レアルにしか実現できない「第3の道」を提示できるか?
モウリーニョはどんなサッカーでクラシコに臨むつもりなのか。彼の戦術に関する選択は、サッカー界の未来を左右する大問題にも関わってくる。
それは「第3の道」、すなわちバルサのコピーでもなければ、昨シーズンの国王杯決勝のようなリアリズムの極北でもない、新たな攻撃的サッカーのスタイルを見いだせるかというテーマだ。
残念ながら欧州の他のビッグネームは、少なくとも今季は新しいアイディアを提示できていない。それどころか多様性は影を潜め、いずこも似たようなサッカーをやるようになってきてしまった。この傾向はプレミアで特に顕著だ。
しかしレアルは「第3の道へのヒント」を提示できる力を秘めたチームであり続けている(4月17日に行われたCL準決勝ではバイエルンに屈したが、選手の顔ぶれという点でも監督の才という点でも、レアルがバルサに対抗できる「コンセプト」を育み得る数少ない存在であることに変わりはない。新たな攻撃のスタイルを生み出すポテンシャルという点では、むしろバイエルンなどよりドルトムントの方が有望な気がする)。
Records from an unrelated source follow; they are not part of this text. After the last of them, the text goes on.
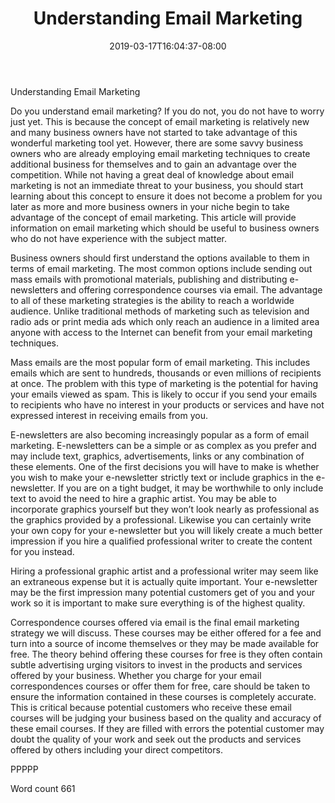 ﻿---
title: "Understanding Email Marketing"
date: 2019-03-17T16:04:37-08:00
description: "Text Tips for Web Success"
featured_image: "/images/Text.jpg"
tags: ["Text"]
---

Understanding Email Marketing

Do you understand email marketing? If you do not, you do not have to worry just yet. This is because the concept of email marketing is relatively new and many business owners have not started to take advantage of this wonderful marketing tool yet. However, there are some savvy business owners who are already employing email marketing techniques to create additional business for themselves and to gain an advantage over the competition. While not having a great deal of knowledge about email marketing is not an immediate threat to your business, you should start learning about this concept to ensure it does not become a problem for you later as more and more business owners in your niche begin to take advantage of the concept of email marketing. This article will provide information on email marketing which should be useful to business owners who do not have experience with the subject matter.

Business owners should first understand the options available to them in terms of email marketing. The most common options include sending out mass emails with promotional materials, publishing and distributing e-newsletters and offering correspondence courses via email. The advantage to all of these marketing strategies is the ability to reach a worldwide audience. Unlike traditional methods of marketing such as television and radio ads or print media ads which only reach an audience in a limited area anyone with access to the Internet can benefit from your email marketing techniques.

Mass emails are the most popular form of email marketing. This includes emails which are sent to hundreds, thousands or even millions of recipients at once. The problem with this type of marketing is the potential for having your emails viewed as spam. This is likely to occur if you send your emails to recipients who have no interest in your products or services and have not expressed interest in receiving emails from you.

E-newsletters are also becoming increasingly popular as a form of email marketing. E-newsletters can be a simple or as complex as you prefer and may include text, graphics, advertisements, links or any combination of these elements. One of the first decisions you will have to make is whether you wish to make your e-newsletter strictly text or include graphics in the e-newsletter. If you are on a tight budget, it may be worthwhile to only include text to avoid the need to hire a graphic artist. You may be able to incorporate graphics yourself but they won’t look nearly as professional as the graphics provided by a professional. Likewise you can certainly write your own copy for your e-newsletter but you will likely create a much better impression if you hire a qualified professional writer to create the content for you instead. 

Hiring a professional graphic artist and a professional writer may seem like an extraneous expense but it is actually quite important. Your e-newsletter may be the first impression many potential customers get of you and your work so it is important to make sure everything is of the highest quality. 

Correspondence courses offered via email is the final email marketing strategy we will discuss. These courses may be either offered for a fee and turn into a source of income themselves or they may be made available for free. The theory behind offering these courses for free is they often contain subtle advertising urging visitors to invest in the products and services offered by your business. Whether you charge for your email correspondences courses or offer them for free, care should be taken to ensure the information contained in these courses is completely accurate. This is critical because potential customers who receive these email courses will be judging your business based on the quality and accuracy of these email courses. If they are filled with errors the potential customer may doubt the quality of your work and seek out the products and services offered by others including your direct competitors.

PPPPP

Word count 661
結果が重要視されるクラシコだから攻撃に徹する可能性も。
重要な岐路に立っているのは、監督としてのモウリーニョ自身も同様だ。
レアルに来てからのクラシコの通算成績は、なんと1勝5敗4分。今回は是が非でも勝たなければならない。
ただし、いかに結果が大事だといっても、国王杯決勝のやり方に戻ったのでは戦術家の名折れになってしまう。ガチガチに守備を固めて勝っても針の筵に座らせられることは目に見えているし、敗れたとなればなおさらダメージは大きくなる。
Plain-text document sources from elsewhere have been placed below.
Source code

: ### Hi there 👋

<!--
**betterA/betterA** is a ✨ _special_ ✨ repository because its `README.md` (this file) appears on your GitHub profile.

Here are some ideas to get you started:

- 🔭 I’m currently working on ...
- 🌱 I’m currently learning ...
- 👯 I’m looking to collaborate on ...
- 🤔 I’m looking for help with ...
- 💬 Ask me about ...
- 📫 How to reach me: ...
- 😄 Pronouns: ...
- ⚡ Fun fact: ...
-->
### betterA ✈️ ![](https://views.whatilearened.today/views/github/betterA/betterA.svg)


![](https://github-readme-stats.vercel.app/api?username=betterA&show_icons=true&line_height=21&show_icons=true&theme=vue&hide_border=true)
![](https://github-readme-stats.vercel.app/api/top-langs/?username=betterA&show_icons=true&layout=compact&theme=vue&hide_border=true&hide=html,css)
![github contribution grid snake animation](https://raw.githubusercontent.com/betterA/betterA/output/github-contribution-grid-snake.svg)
他方でモウリーニョは、“結果を重視するが故にこそ攻撃的なサッカーに望みを託す”ことも検討しなければならない。守備的な戦い方をしたとしても、今のバルサに勝てる保証はないからだ。宿敵バルサは、そこまで進化しているのである。
やはり最後は守備的なアプローチに頼るのか。
あるいは思い切って攻勢に打って出るのか。
その場合の動機は、体面の保持なのか、冷徹な計算の結果なのか。これぞまさに究極の選択。今回のケースは人物研究の素材として非常に面白い。クラシコは様々な意味で、モウリーニョにとっての「モーメント・オブ・トゥルース(真価が問われる瞬間)」になる。